Phase diagrams and thermochemical modeling of salt lake brine systems. II. NaCl+H2O, KCl+H2O, MgCl2+H2O and CaCl2+H2O systems

Abstract This study is part of a series of studies on the development of a multi-temperature thermodynamically consistent model for salt lake brine systems. Under the comprehensive thermodynamic framework proposed in our previous study, the thermodynamic properties of the binary systems (i.e., NaCl+H 2 O, KCl+H 2 O, MgCl 2 +H 2 O and CaCl 2 +H 2 O) are simulated by the Pitzer–Simonson–Clegg (PSC) model. Various thermodynamic properties (i.e., water activity, osmotic coefficient, mean ionic activity coefficient, enthalpy of dilution and solution, relative apparent molar enthalpy, heat capacity of aqueous phase and solid phases) are collected and fitted to the model equations.
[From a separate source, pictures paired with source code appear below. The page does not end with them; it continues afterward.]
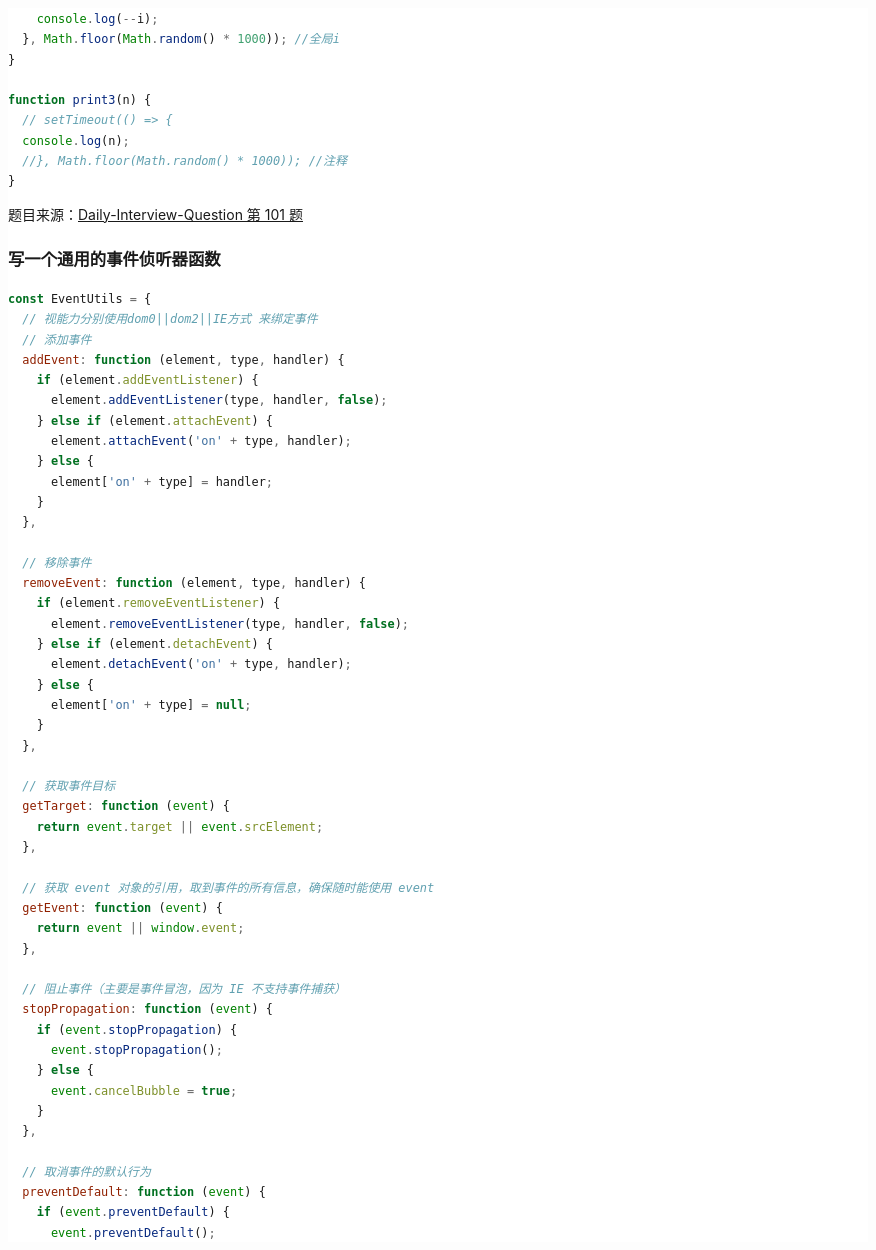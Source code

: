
 ```js
    console.log(--i);
  }, Math.floor(Math.random() * 1000)); //全局i
}

function print3(n) {
  // setTimeout(() => {
  console.log(n);
  //}, Math.floor(Math.random() * 1000)); //注释
}
```

题目来源：[Daily-Interview-Question 第 101 题](https://github.com/Advanced-Frontend/Daily-Interview-Question/issues/158)

### 写一个通用的事件侦听器函数

```js
const EventUtils = {
  // 视能力分别使用dom0||dom2||IE方式 来绑定事件
  // 添加事件
  addEvent: function (element, type, handler) {
    if (element.addEventListener) {
      element.addEventListener(type, handler, false);
    } else if (element.attachEvent) {
      element.attachEvent('on' + type, handler);
    } else {
      element['on' + type] = handler;
    }
  },

  // 移除事件
  removeEvent: function (element, type, handler) {
    if (element.removeEventListener) {
      element.removeEventListener(type, handler, false);
    } else if (element.detachEvent) {
      element.detachEvent('on' + type, handler);
    } else {
      element['on' + type] = null;
    }
  },

  // 获取事件目标
  getTarget: function (event) {
    return event.target || event.srcElement;
  },

  // 获取 event 对象的引用，取到事件的所有信息，确保随时能使用 event
  getEvent: function (event) {
    return event || window.event;
  },

  // 阻止事件（主要是事件冒泡，因为 IE 不支持事件捕获）
  stopPropagation: function (event) {
    if (event.stopPropagation) {
      event.stopPropagation();
    } else {
      event.cancelBubble = true;
    }
  },

  // 取消事件的默认行为
  preventDefault: function (event) {
    if (event.preventDefault) {
      event.preventDefault();
```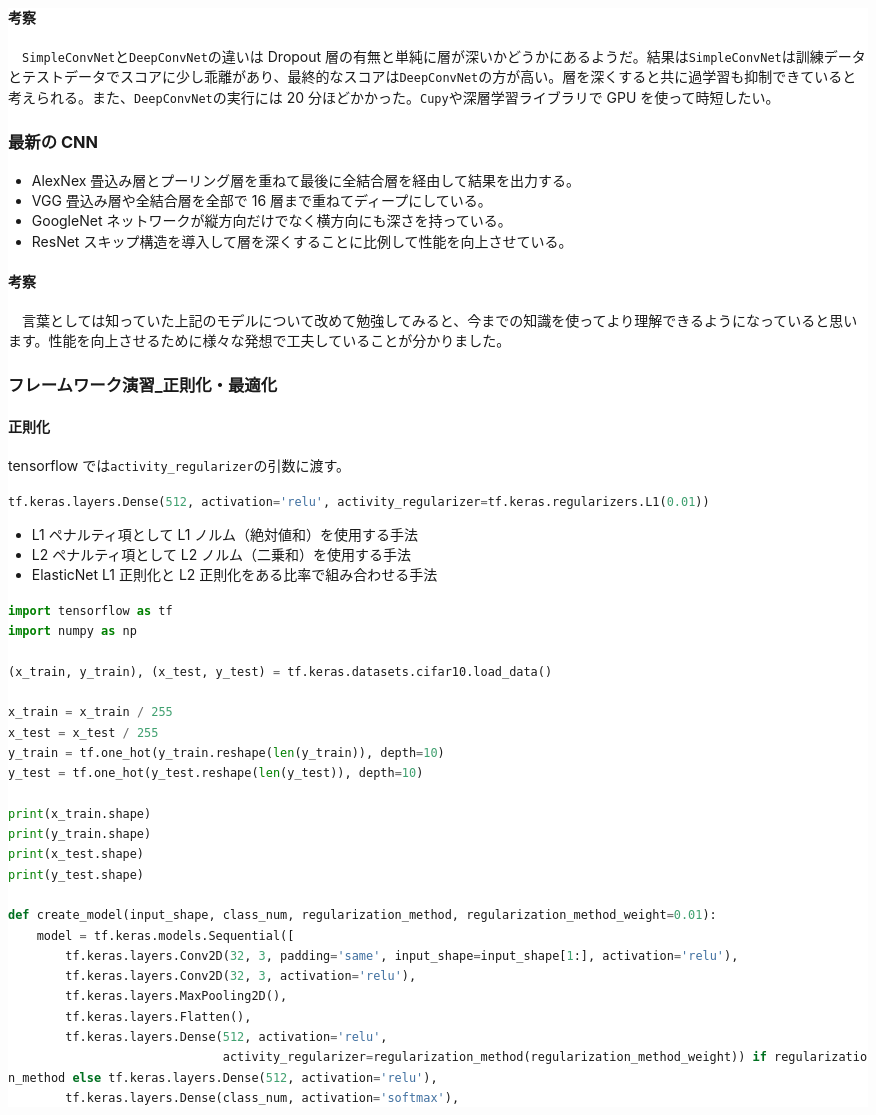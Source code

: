 #### 考察

&emsp;`SimpleConvNet`と`DeepConvNet`の違いは Dropout 層の有無と単純に層が深いかどうかにあるようだ。結果は`SimpleConvNet`は訓練データとテストデータでスコアに少し乖離があり、最終的なスコアは`DeepConvNet`の方が高い。層を深くすると共に過学習も抑制できていると考えられる。また、`DeepConvNet`の実行には 20 分ほどかかった。`Cupy`や深層学習ライブラリで GPU を使って時短したい。

### 最新の CNN

-   AlexNex
    畳込み層とプーリング層を重ねて最後に全結合層を経由して結果を出力する。
-   VGG
    畳込み層や全結合層を全部で 16 層まで重ねてディープにしている。
-   GoogleNet
    ネットワークが縦方向だけでなく横方向にも深さを持っている。
-   ResNet
    スキップ構造を導入して層を深くすることに比例して性能を向上させている。

#### 考察

&emsp;言葉としては知っていた上記のモデルについて改めて勉強してみると、今までの知識を使ってより理解できるようになっていると思います。性能を向上させるために様々な発想で工夫していることが分かりました。

### フレームワーク演習\_正則化・最適化

#### 正則化

tensorflow では`activity_regularizer`の引数に渡す。

```python
tf.keras.layers.Dense(512, activation='relu', activity_regularizer=tf.keras.regularizers.L1(0.01))
```

-   L1
    ペナルティ項として L1 ノルム（絶対値和）を使用する手法
-   L2
    ペナルティ項として L2 ノルム（二乗和）を使用する手法
-   ElasticNet
    L1 正則化と L2 正則化をある比率で組み合わせる手法

```python
import tensorflow as tf
import numpy as np

(x_train, y_train), (x_test, y_test) = tf.keras.datasets.cifar10.load_data()

x_train = x_train / 255
x_test = x_test / 255
y_train = tf.one_hot(y_train.reshape(len(y_train)), depth=10)
y_test = tf.one_hot(y_test.reshape(len(y_test)), depth=10)

print(x_train.shape)
print(y_train.shape)
print(x_test.shape)
print(y_test.shape)

def create_model(input_shape, class_num, regularization_method, regularization_method_weight=0.01):
    model = tf.keras.models.Sequential([
        tf.keras.layers.Conv2D(32, 3, padding='same', input_shape=input_shape[1:], activation='relu'),
        tf.keras.layers.Conv2D(32, 3, activation='relu'),
        tf.keras.layers.MaxPooling2D(),
        tf.keras.layers.Flatten(),
        tf.keras.layers.Dense(512, activation='relu',
                              activity_regularizer=regularization_method(regularization_method_weight)) if regularization_method else tf.keras.layers.Dense(512, activation='relu'),
        tf.keras.layers.Dense(class_num, activation='softmax'),
```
The thermodynamic properties of these systems are reproduced or predicted by the obtained model parameters. Comparison to the experimental or model values in the literature suggests that the model parameters determined in this study can describe all of the thermodynamic and phase equilibria properties over wide temperature and concentration ranges. This modeling study of binary systems provides a solid basis for property predictions of salt lake brines under complicated conditions.